Gravitational phase transitions and instabilities of self-gravitating fermions in general relativity

TL;DR

This paper explores gravitational phase transitions and instabilities in self-gravitating fermion gases within general relativity, highlighting quantum effects that prevent collapse below the Oppenheimer-Volkoff limit and describing different collapse scenarios in microcanonical and canonical ensembles.

Contribution

It provides a detailed analysis of gravitational phase transitions in fermionic systems, including the impact of quantum mechanics and ensemble differences on collapse behavior.

Findings

Quantum mechanics prevents complete collapse below the Oppenheimer-Volkoff limit.

Fermionic systems undergo a phase transition from gaseous to condensed states.

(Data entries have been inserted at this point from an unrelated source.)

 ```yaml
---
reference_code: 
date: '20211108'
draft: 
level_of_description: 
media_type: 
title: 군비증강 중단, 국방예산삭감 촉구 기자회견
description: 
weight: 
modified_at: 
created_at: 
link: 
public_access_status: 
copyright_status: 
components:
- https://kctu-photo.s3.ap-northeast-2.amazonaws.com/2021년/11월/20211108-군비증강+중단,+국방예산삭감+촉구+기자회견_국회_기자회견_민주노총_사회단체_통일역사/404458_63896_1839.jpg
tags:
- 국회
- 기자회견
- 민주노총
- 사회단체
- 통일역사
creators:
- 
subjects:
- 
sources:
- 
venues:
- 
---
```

Different collapse mechanisms occur in microcanonical and canonical ensembles.

Abstract

We discuss the occurrence of gravitational phase transitions and instabilities in a gas of self-gravitating fermions within the framework of general relativity. In the classical (nondegenerate) limit, the system undergoes a gravitational collapse at low energies $E<E_c$ and low temperatures $T<T_c$. This is called "gravothermal catastrophe" in the microcanonical ensemble and "isothermal collapse" in the canonical ensemble. When quantum mechanics is taken into account and when the particle number is below the Oppenheimer-Volkoff limit ($N<N_{\rm OV}$), complete gravitational collapse is prevented by the Pauli exclusion principle. In that case, the Fermi gas undergoes a gravitational phase transition from a gaseous phase to a condensed phase. The condensed phase represents a compact object like a white dwarf, a neutron star, or a dark matter fermion ball. When $N>N_{\rm OV}$, there can be a subsequent gravitational collapse below a lower critical energy $E<E''_c$ or a lower critical temperature $T<T'_c$ leading presumably to the formation of a black hole. The evolution of the system is different in the microcanonical and canonical ensembles. In the microcanonical ensemble, the system takes a "core-halo" structure. The core consists in a compact quantum object or a black hole while the hot halo is expelled at large distances. This is reminiscent of the red giant structure of low-mass stars or the implosion-explosion of massive stars (supernova). In the canonical ensemble, the system collapses as a whole towards a compact object or a black hole. This is reminiscent of the implosion of supermassive stars (hypernova).